§ Task directions
Everything from the first line below through the line with "from Bethlehem |" is to be transcribed exactly, and nothing past it.
Content starts
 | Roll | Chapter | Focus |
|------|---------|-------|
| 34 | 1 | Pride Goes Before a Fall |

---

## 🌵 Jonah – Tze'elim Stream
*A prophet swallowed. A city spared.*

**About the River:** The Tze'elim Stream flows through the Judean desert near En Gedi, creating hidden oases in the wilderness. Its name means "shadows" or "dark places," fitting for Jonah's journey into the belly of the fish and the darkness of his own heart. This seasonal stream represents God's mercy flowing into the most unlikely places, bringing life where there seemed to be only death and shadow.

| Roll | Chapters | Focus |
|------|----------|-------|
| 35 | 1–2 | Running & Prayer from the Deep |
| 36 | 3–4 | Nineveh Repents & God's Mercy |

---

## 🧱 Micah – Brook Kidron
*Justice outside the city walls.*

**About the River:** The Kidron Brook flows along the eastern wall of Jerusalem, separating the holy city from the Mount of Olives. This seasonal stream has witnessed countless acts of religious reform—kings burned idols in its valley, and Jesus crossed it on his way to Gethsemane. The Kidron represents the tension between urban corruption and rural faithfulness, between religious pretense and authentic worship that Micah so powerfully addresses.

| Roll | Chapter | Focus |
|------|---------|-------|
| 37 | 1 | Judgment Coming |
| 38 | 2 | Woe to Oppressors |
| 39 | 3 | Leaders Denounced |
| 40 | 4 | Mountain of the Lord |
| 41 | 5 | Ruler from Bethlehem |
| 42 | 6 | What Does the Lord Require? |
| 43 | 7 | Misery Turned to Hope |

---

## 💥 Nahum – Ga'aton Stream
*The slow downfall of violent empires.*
Content ends
§ Solution
 | Roll | Chapter | Focus |
|------|---------|-------|
| 34 | 1 | Pride Goes Before a Fall |

---

## 🌵 Jonah – Tze'elim Stream
*A prophet swallowed. A city spared.*

**About the River:** The Tze'elim Stream flows through the Judean desert near En Gedi, creating hidden oases in the wilderness. Its name means "shadows" or "dark places," fitting for Jonah's journey into the belly of the fish and the darkness of his own heart. This seasonal stream represents God's mercy flowing into the most unlikely places, bringing life where there seemed to be only death and shadow.

| Roll | Chapters | Focus |
|------|----------|-------|
| 35 | 1–2 | Running & Prayer from the Deep |
| 36 | 3–4 | Nineveh Repents & God's Mercy |

---

## 🧱 Micah – Brook Kidron
*Justice outside the city walls.*

**About the River:** The Kidron Brook flows along the eastern wall of Jerusalem, separating the holy city from the Mount of Olives. This seasonal stream has witnessed countless acts of religious reform—kings burned idols in its valley, and Jesus crossed it on his way to Gethsemane. The Kidron represents the tension between urban corruption and rural faithfulness, between religious pretense and authentic worship that Micah so powerfully addresses.

| Roll | Chapter | Focus |
|------|---------|-------|
| 37 | 1 | Judgment Coming |
| 38 | 2 | Woe to Oppressors |
| 39 | 3 | Leaders Denounced |
| 40 | 4 | Mountain of the Lord |
| 41 | 5 | Ruler from Bethlehem |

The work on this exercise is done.